§ **Stored records**
※

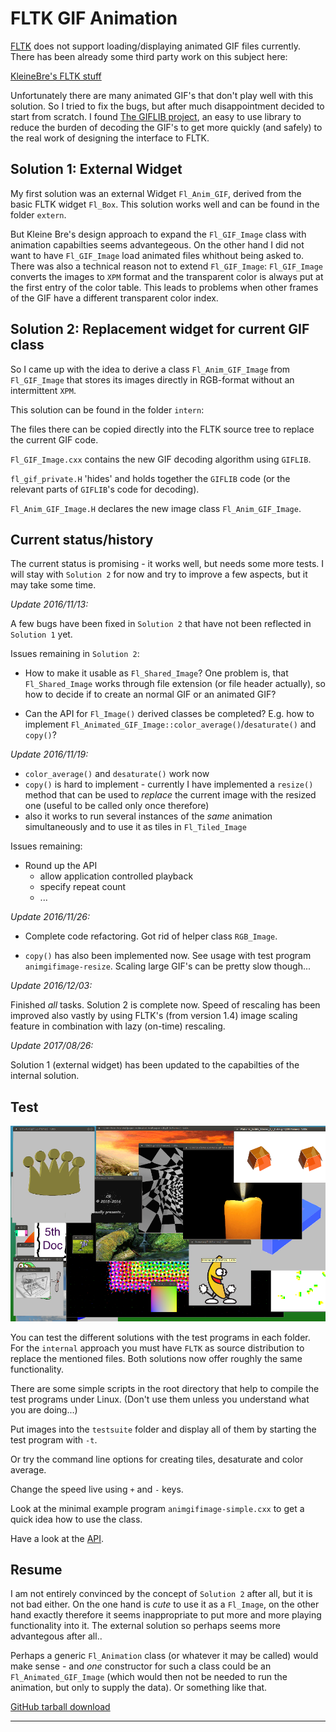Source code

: # FLTK GIF Animation

[FLTK](http://www.fltk.org/) does not support loading/displaying animated GIF files
currently. There has been already some third party work on this subject here:

[KleineBre's FLTK stuff](https://ringbreak.dnd.utwente.nl/~mrjb/fltk/)

Unfortunately there are many animated GIF's that don't play well with this solution.
So I tried to fix the bugs, but after much disappointment decided to start from scratch. I found
[The GIFLIB project](http://giflib.sourceforge.net/), an easy to use library to reduce
the burden of decoding the GIF's to get more quickly (and safely) to the real work of designing
the interface to FLTK.

## Solution 1: External Widget

My first solution was an external Widget `Fl_Anim_GIF`, derived from the basic FLTK widget `Fl_Box`.
This solution works well and can be found in the folder `extern`.

But Kleine Bre's design approach to expand the `Fl_GIF_Image` class with animation capabilties
seems advantegeous. On the other hand I did not want to have `Fl_GIF_Image` load animated files
whithout being asked to. There was also a technical reason not to extend `Fl_GIF_Image`:
`Fl_GIF_Image` converts the images to `XPM` format and the transparent color is always put
at the first entry of the color table. This leads to problems when other frames of the GIF
have a different transparent color index.

## Solution 2: Replacement widget for current GIF class

So I came up with the idea to derive a class `Fl_Anim_GIF_Image` from `Fl_GIF_Image` that
stores its images directly in RGB-format without an intermittent `XPM`.

This solution can be found in the folder `intern`:

The files there can be copied directly into the FLTK source tree to replace the current GIF code.

`Fl_GIF_Image.cxx` contains the new GIF decoding algorithm using `GIFLIB`.

`fl_gif_private.H` 'hides' and holds together the `GIFLIB` code (or the relevant parts of
`GIFLIB`'s code for decoding).

`Fl_Anim_GIF_Image.H` declares the new image class `Fl_Anim_GIF_Image`.

## Current status/history

The current status is promising - it works well, but needs some more tests.
I will stay with `Solution 2` for now and try to improve a few aspects, but
it may take some time.

*Update 2016/11/13:*

A few bugs have been fixed in `Solution 2` that have not been reflected in
`Solution 1` yet.

Issues remaining in `Solution 2`:

- How to make it usable as `Fl_Shared_Image`? One problem is, that `Fl_Shared_Image`
  works through file extension (or file header actually), so how to decide if to
  create an normal GIF or an animated GIF?

- Can the API for `Fl_Image()` derived classes be completed? E.g. how to implement
  `Fl_Animated_GIF_Image::color_average()`/`desaturate()` and `copy()`?

*Update 2016/11/19:*

  - `color_average()` and `desaturate()` work now
  - `copy()` is hard to implement - currently I have implemented a `resize()` method
    that can be used to _replace_ the current image with the resized one (useful
    to be called only once therefore)
  - also it works to run several instances of the _same_ animation simultaneously
    and to use it as tiles in `Fl_Tiled_Image`

Issues remaining:

- Round up the API
  - allow application controlled playback
  - specify repeat count
  - ...

*Update 2016/11/26:*

  - Complete code refactoring. Got rid of helper class `RGB_Image`.

  - `copy()` has also been implemented now. See usage with test program
    `animgifimage-resize`. Scaling large GIF's can be pretty slow though...

*Update 2016/12/03:*

  Finished *all* tasks. Solution 2 is complete now. Speed of rescaling has
  been improved also vastly by using FLTK's (from version 1.4) image scaling
  feature in combination with lazy (on-time) rescaling.

*Update 2017/08/26:*

  Solution 1 (external widget) has been updated to the capabilties of the
  internal solution.

## Test

![Screenshot of animated GIF demo running](screenshots/animgif.png "Screenshot of animated GIF demo running")

You can test the different solutions with the test programs in each folder.
For the `internal` approach you must have `FLTK` as source distribution to replace
the mentioned files. Both solutions now offer roughly the same functionality.

There are some simple scripts in the root directory that help to compile the test
programs under Linux.
(Don't use them unless you understand what you are doing...)

Put images into the `testsuite` folder and display all of them by starting
the test program with `-t`.

Or try the command line options for creating tiles, desaturate and color average.

Change the speed live using `+` and `-` keys.

Look at the minimal example program `animgifimage-simple.cxx` to get a quick idea how to
use the class.

Have a look at the [API](https://wcout.github.io/animgif/html/class_fl___anim___g_i_f___image.html).

## Resume

I am not entirely convinced by the concept of `Solution 2` after all, but it is
not bad either. On the one hand is _cute_ to use it as a `Fl_Image`, on the other
hand exactly therefore it seems inappropriate to put more and more playing
functionality into it. The external solution so perhaps seems more advantegous after all..

Perhaps a generic `Fl_Animation` class (or whatever it may be called)
would make sense - and _one_ constructor for such a class could be an
`Fl_Animated_GIF_Image` (which would then not be needed to run the animation,
but only to supply the data). Or something like that.

[GitHub tarball download](https://github.com/wcout/fltk-gif-animation/archive/master.zip)

---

※

§ **TASK BRIEF**
What you return should be only the exact lines from the top of the entries through the line with "code for decoding).", minus the pictures.

§ **RESPONSE TO THE TASK**
Source code

: # FLTK GIF Animation

[FLTK](http://www.fltk.org/) does not support loading/displaying animated GIF files
currently. There has been already some third party work on this subject here:

[KleineBre's FLTK stuff](https://ringbreak.dnd.utwente.nl/~mrjb/fltk/)

Unfortunately there are many animated GIF's that don't play well with this solution.
So I tried to fix the bugs, but after much disappointment decided to start from scratch. I found
[The GIFLIB project](http://giflib.sourceforge.net/), an easy to use library to reduce
the burden of decoding the GIF's to get more quickly (and safely) to the real work of designing
the interface to FLTK.

## Solution 1: External Widget

My first solution was an external Widget `Fl_Anim_GIF`, derived from the basic FLTK widget `Fl_Box`.
This solution works well and can be found in the folder `extern`.

But Kleine Bre's design approach to expand the `Fl_GIF_Image` class with animation capabilties
seems advantegeous. On the other hand I did not want to have `Fl_GIF_Image` load animated files
whithout being asked to. There was also a technical reason not to extend `Fl_GIF_Image`:
`Fl_GIF_Image` converts the images to `XPM` format and the transparent color is always put
at the first entry of the color table. This leads to problems when other frames of the GIF
have a different transparent color index.

## Solution 2: Replacement widget for current GIF class

So I came up with the idea to derive a class `Fl_Anim_GIF_Image` from `Fl_GIF_Image` that
stores its images directly in RGB-format without an intermittent `XPM`.

This solution can be found in the folder `intern`:

The files there can be copied directly into the FLTK source tree to replace the current GIF code.

`Fl_GIF_Image.cxx` contains the new GIF decoding algorithm using `GIFLIB`.

`fl_gif_private.H` 'hides' and holds together the `GIFLIB` code (or the relevant parts of
`GIFLIB`'s code for decoding).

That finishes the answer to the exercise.